How to Filter on Integer that is actually a timestamp?

Hello (I may have already posted this but I can't find it),

 

I'm new to Power BI and I need some help.

 

I have a table that stores a timestamp (in minutes) as an integer type.  The table has an index on this column for fast searching.  In SQL I can convert a date to an integer and filter on that to get a result set.

 

But how can I accomplish that in power bi?  If I use the timestamp as a filter, it needs an integer which users won't know.  I want the user to select a date range as if its a datetime type but then have their selection converted to an integer.

 

I thought what if I select the timestamp integer as a datetime type.   I did that but then the powerbi filter is INCREDIBLY slow.  I verified in SQL that if I convert the timestamp to datetime the search isn't nearly as quick. it took minutes instead of seconds - and thats filtering just on one day.  This is intended as a monthly report.

 

Any help would be appreciated.

 

EG of a working select from SQL, filtering on Timestamp:

 

StartDate = '2019-01-01'

EndDate = '2019-01-31

SELECT *
FROM [Table]
WHERE [Timestamp] >= DATEDIFF(minute,'1899-12-31',@StartDate)
AND [Timestamp] <= DATEDIFF(minute,'1899-12-31', @EndDate)

 

 

3 REPLIES 3
TomMartens
Super User
Super User

Hey,

 

I assume you use the DirectQuery mode to connect to your SQL table.

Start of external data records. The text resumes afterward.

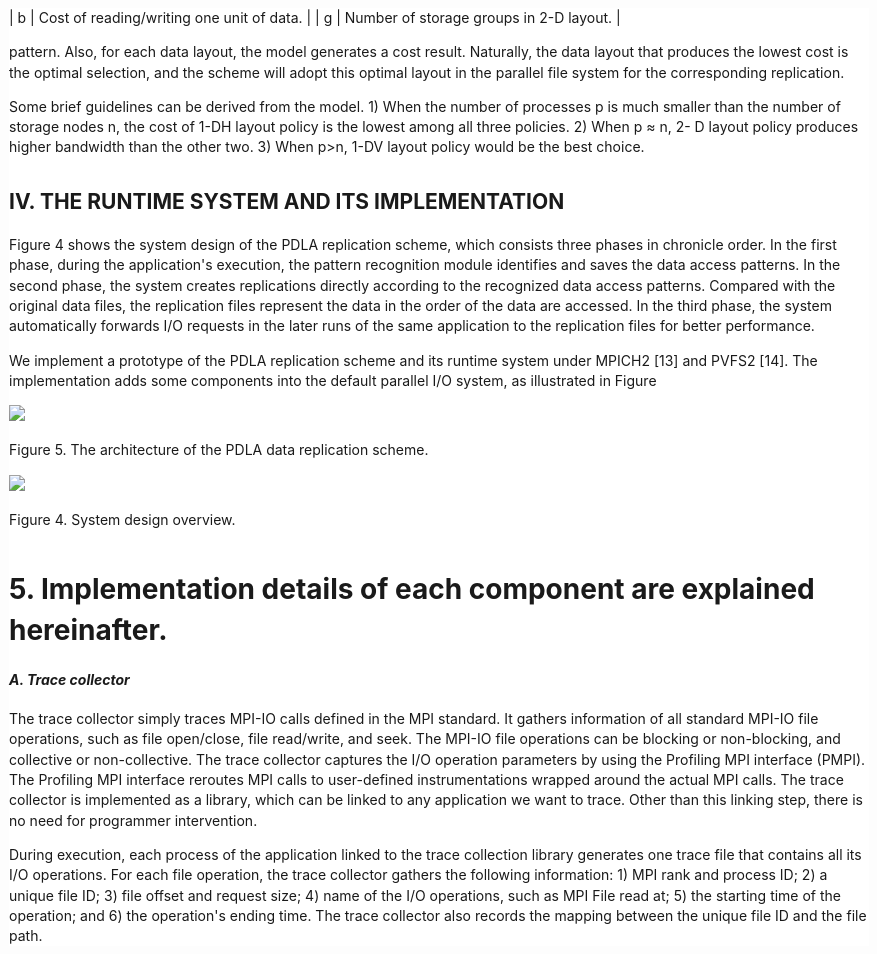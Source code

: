 | b | Cost of reading/writing one unit of data. |
| g | Number of storage groups in 2-D layout. |

pattern. Also, for each data layout, the model generates a cost result. Naturally, the data layout that produces the lowest cost is the optimal selection, and the scheme will adopt this optimal layout in the parallel file system for the corresponding replication.

Some brief guidelines can be derived from the model. 1) When the number of processes p is much smaller than the number of storage nodes n, the cost of 1-DH layout policy is the lowest among all three policies. 2) When p ≈ n, 2- D layout policy produces higher bandwidth than the other two. 3) When p>n, 1-DV layout policy would be the best choice.

## IV. THE RUNTIME SYSTEM AND ITS IMPLEMENTATION

Figure 4 shows the system design of the PDLA replication scheme, which consists three phases in chronicle order. In the first phase, during the application's execution, the pattern recognition module identifies and saves the data access patterns. In the second phase, the system creates replications directly according to the recognized data access patterns. Compared with the original data files, the replication files represent the data in the order of the data are accessed. In the third phase, the system automatically forwards I/O requests in the later runs of the same application to the replication files for better performance.

We implement a prototype of the PDLA replication scheme and its runtime system under MPICH2 [13] and PVFS2 [14]. The implementation adds some components into the default parallel I/O system, as illustrated in Figure

![](_page_4_Figure_0.png)

Figure 5. The architecture of the PDLA data replication scheme.

![](_page_4_Figure_2.png)

Figure 4. System design overview.

# 5. Implementation details of each component are explained hereinafter.

#### *A. Trace collector*

The trace collector simply traces MPI-IO calls defined in the MPI standard. It gathers information of all standard MPI-IO file operations, such as file open/close, file read/write, and seek. The MPI-IO file operations can be blocking or non-blocking, and collective or non-collective. The trace collector captures the I/O operation parameters by using the Profiling MPI interface (PMPI). The Profiling MPI interface reroutes MPI calls to user-defined instrumentations wrapped around the actual MPI calls. The trace collector is implemented as a library, which can be linked to any application we want to trace. Other than this linking step, there is no need for programmer intervention.

During execution, each process of the application linked to the trace collection library generates one trace file that contains all its I/O operations. For each file operation, the trace collector gathers the following information: 1) MPI rank and process ID; 2) a unique file ID; 3) file offset and request size; 4) name of the I/O operations, such as MPI File read at; 5) the starting time of the operation; and 6) the operation's ending time. The trace collector also records the mapping between the unique file ID and the file path.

Create another table in SQL database that just contains unique values for the integer representing the data. Add some "readable" columns like date, YYYY-MM, YYYY ... to this table, let's call it calendar.

Add this table to your datamodel inside Power BI.

Create a relationship between this new Calendar table (the one side of the relationship) and your existing table (on the many side), use the integer column representing the date for the relationship.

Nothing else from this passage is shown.